Number of neurons in dense layer in CNN

5.6k views Asked by At

I want to ask you a question about number of neurons used in dense layers used in CNN. As much as i seen generally 16,32,64,128,256,512,1024,2048 number of neuron are being used in Dense layer. So is descending vs ascending order better before the output layer?

For example

model.add(Dense(2048,kernel_regularizer='l2' ,activation='relu'))
model.add(Dense(1024,kernel_regularizer='l2' ,activation='relu'))
model.add(Dense(512,kernel_regularizer='l2' ,activation='relu'))
model.add(Dense(128,kernel_regularizer='l2' ,activation='relu'))

or

model.add(Dense(128,kernel_regularizer='l2' ,activation='relu'))
model.add(Dense(512,kernel_regularizer='l2' ,activation='relu'))
model.add(Dense(1024,kernel_regularizer='l2' ,activation='relu'))
model.add(Dense(2048,kernel_regularizer='l2' ,activation='relu'))

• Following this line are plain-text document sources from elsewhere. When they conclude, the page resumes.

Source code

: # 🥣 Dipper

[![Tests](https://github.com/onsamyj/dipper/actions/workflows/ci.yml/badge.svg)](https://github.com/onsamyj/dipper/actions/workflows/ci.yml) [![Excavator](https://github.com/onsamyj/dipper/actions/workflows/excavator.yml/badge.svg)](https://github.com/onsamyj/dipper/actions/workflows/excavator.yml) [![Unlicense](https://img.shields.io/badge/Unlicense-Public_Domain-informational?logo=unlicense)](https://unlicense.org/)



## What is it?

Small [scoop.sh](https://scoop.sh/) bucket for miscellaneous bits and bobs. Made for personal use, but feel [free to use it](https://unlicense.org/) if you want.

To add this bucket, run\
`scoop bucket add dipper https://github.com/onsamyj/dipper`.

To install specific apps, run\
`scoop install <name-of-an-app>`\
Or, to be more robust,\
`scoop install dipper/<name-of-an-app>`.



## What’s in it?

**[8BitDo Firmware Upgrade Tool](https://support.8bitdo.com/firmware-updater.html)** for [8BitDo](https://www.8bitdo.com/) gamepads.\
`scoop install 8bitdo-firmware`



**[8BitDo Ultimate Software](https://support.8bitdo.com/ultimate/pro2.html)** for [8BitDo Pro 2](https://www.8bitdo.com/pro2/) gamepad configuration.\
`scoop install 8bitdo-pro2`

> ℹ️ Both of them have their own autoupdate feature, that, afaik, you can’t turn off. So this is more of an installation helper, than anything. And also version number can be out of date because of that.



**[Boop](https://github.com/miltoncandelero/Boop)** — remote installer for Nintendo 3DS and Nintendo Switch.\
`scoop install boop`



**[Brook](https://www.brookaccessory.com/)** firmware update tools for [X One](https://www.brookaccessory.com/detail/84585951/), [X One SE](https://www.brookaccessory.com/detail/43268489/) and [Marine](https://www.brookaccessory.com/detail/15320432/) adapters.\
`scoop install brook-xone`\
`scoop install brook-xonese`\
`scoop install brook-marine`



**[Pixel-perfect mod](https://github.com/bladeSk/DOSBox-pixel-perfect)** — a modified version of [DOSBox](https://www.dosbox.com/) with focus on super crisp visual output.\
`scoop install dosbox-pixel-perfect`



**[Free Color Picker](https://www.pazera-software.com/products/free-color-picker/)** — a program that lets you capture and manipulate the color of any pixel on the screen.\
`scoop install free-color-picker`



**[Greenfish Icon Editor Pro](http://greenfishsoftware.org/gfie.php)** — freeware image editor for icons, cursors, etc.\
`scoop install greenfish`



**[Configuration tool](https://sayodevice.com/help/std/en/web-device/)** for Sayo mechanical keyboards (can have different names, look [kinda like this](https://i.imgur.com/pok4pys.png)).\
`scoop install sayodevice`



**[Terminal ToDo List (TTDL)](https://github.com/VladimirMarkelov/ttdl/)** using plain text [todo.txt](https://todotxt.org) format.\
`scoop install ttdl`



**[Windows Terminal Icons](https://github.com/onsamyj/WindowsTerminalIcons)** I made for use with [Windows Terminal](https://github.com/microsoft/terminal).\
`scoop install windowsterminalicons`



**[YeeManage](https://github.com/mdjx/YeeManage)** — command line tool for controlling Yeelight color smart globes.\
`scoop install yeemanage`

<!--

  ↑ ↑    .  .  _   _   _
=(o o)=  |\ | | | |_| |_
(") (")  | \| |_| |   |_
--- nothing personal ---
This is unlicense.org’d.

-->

Could please give an answer with explanation as well? Thank you

2

There are 2 answers

1
Hossein On BEST ANSWER

TLDR:

You can use either of them really. but it depends on many creteria.

Semi Long Explanation:

You can use either of those, but they impose different implications. Basically you want your number of neurons to increase as the size of your featuremap decreases, in order to retain nearly the same representational power. its also the case, when it comes to the developing more abstract features which I'll talk about shortly.
This is why you see in a lot of papers, they start with a small number at the start of the network and gradually increase it.
The intution behind this is that early layers deal with primitive concepts and thus having a large amount of neurons wouldn't really benifit after some point, but as you go deeper, the heierarchy of abstractions get richer and richer and you'd want to be able to capture as much information as you can and create new /higher/richer abstaractions better. This is why you increase the neurons as you go deeper.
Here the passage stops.